If she wasn't going to fulfill her purpose…
That was another issue entirely. She lay inside the heads of the Night Watch as she hunted them, seeing through their eyes, sensing through their bodies everything that came to them. She could feel the aching emptiness of their lives, but she could also taste death as they tasted it—as a heady rush of power that filled the emptiness for a little while. Hunting, she lived inside a banquet spread before her in addictive bounty, and she had as yet tasted nothing for herself.
But she wanted to. She hungered, and every time she died she came back emptier and hungrier, and the banquet grew richer before her eyes, and more compelling.

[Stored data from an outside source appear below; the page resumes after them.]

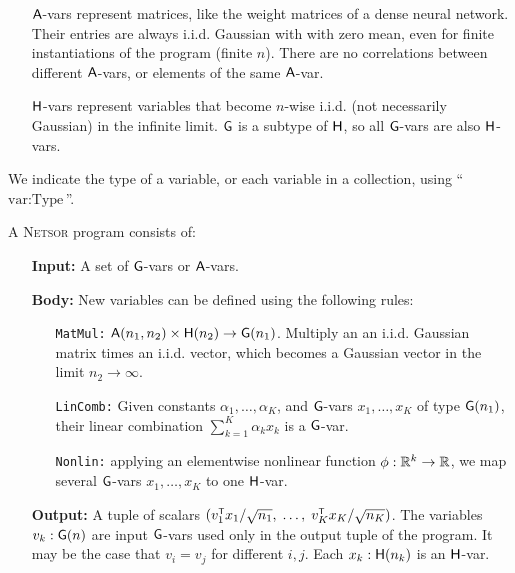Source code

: {\begin{itemize}
\item[$\mathsf{A}$-vars] represent matrices,
like the weight matrices of a dense neural network. Their entries are always i.i.d.
Gaussian with with zero mean, even for finite instantiations of the program
(finite $n$).
There are no correlations between different $\mathsf{A}$-vars, or elements of the same $\mathsf{A}$-var.

\item[$\mathsf{H}$-vars] represent variables that become $n$-wise i.i.d. (not necessarily
Gaussian) in the
infinite limit. $\mathsf{G}$ is a subtype of $\mathsf{H}$, so all $\mathsf{G}$-vars are also $\mathsf{H}$-vars.
\end{itemize}

We indicate the type of a variable, or each variable in a
collection, using ``$\text{var} : \text{Type}$''.


\begin{definition}
A \textsc{Netsor} program consists of:
\begin{itemize}
  \item[\bf Input:]
 A set of $\mathsf{G}$-vars or $\mathsf{A}$-vars.

 \item[\bf Body:]
New variables can be defined using the following rules:
\begin{enumerate}
  \item[\texttt{MatMul:}] $\mathsf{A}(n_1, n_2) \times \mathsf{H}(n_2) \to \mathsf{G}(n_1)$. Multiply an
    an i.i.d. Gaussian matrix times an i.i.d. vector, which becomes a Gaussian
    vector in the limit $n_2 \to \infty$.
  \item[\texttt{LinComb:}] Given constants $\alpha_1,\dots,\alpha_K$, and $\mathsf{G}$-vars
    $x_1,\dots,x_K$ of type $\mathsf{G}(n_1)$, their linear combination $\sum_{k=1}^K \alpha_k
    x_k$ is a $\mathsf{G}$-var.
  \item[\texttt{Nonlin:}] applying an elementwise nonlinear function $\phi : \mathbb{R}^k \to
    \mathbb{R}$, we map
    several $\mathsf{G}$-vars $x_1,\dots,x_K$ to one $\mathsf{H}$-var. 
\end{enumerate}

\item[\bf Output:]
A tuple of scalars $(v_1^\tp x_1/\sqrt{n_1}, \;\dots, \; v_K^\tp
x_K/\sqrt{n_K})$. The variables $v_k : \mathsf{G}(n)$ are input $\mathsf{G}$-vars used only
in the output tuple of the program. It may be the case that $v_i = v_j$ for
different $i, j$. Each $x_k : \mathsf{H}(n_k)$ is an $\mathsf{H}$-var.
\end{itemize}
\end{definition}

}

She hungered, and her hunger had grown as keen as a good knife. Meanwhile, her desire to be a good girl and fight on the side of truth and justice had tattered with her other human feelings, and had worn thin in places, and she knew that she could be one of the Night Watch. Her kinship with them resonated every time she touched one of them, and underscored the fact that in the presence of the living she felt only pain and more pain, and a vague but distasteful shame in the fact of her own existence. The Night Watch was her natural direction, and joining it was her choice to make. She did not have to follow her predecessors among the Vodi into madness and eventual oblivion. She could experience ecstasy. She could rip her life from death itself and grow powerful beyond her own wildest imaginings. She could drink the blood of worlds and walk Baanraak's path, and eventually rule a universe.
She slid out of the sleeping bag and let the cold seep into her flesh. She breathed deeply, feeling the cold burn her lungs, shivering as she exhaled and her breath frosted into swirling plumes.
What did she owe the world?
What did she owe Lauren?
She didn't know. She rested her chin on her knees and wrapped her arms around her legs. It would all just get darker for her—she had no hope anymore. Every death would simply take her closer to the point where she had to either succumb to the call of the Night Watch or destroy herself. There was no third path. She had no doubts anymore why the other Vodi had destroyed themselves. They'd looked into their own futures and they had seen the nightmare that she saw waiting in her own. And they had been strong enough to destroy themselves rather than betray everything they had once held dear.
She had to admire that. Before, Molly had thought her predecessors cowards who had taken the easy way out. But they'd had the same banquet of slaughter and pain and torture and death spread before them that she could see spread before her, and they had chosen to destroy themselves rather than partake.
How much longer was she going to be able to hold out? There would come a time when she no longer cared. When she would not be able to see why she had fought so hard against the coming darkness. The shards of that future already cut into her, and soon enough they would break through.
Perhaps this would be her last chance to avoid becoming the monster that lived inside of her. Perhaps she needed to destroy herself now. Maybe even tomorrow would be too late.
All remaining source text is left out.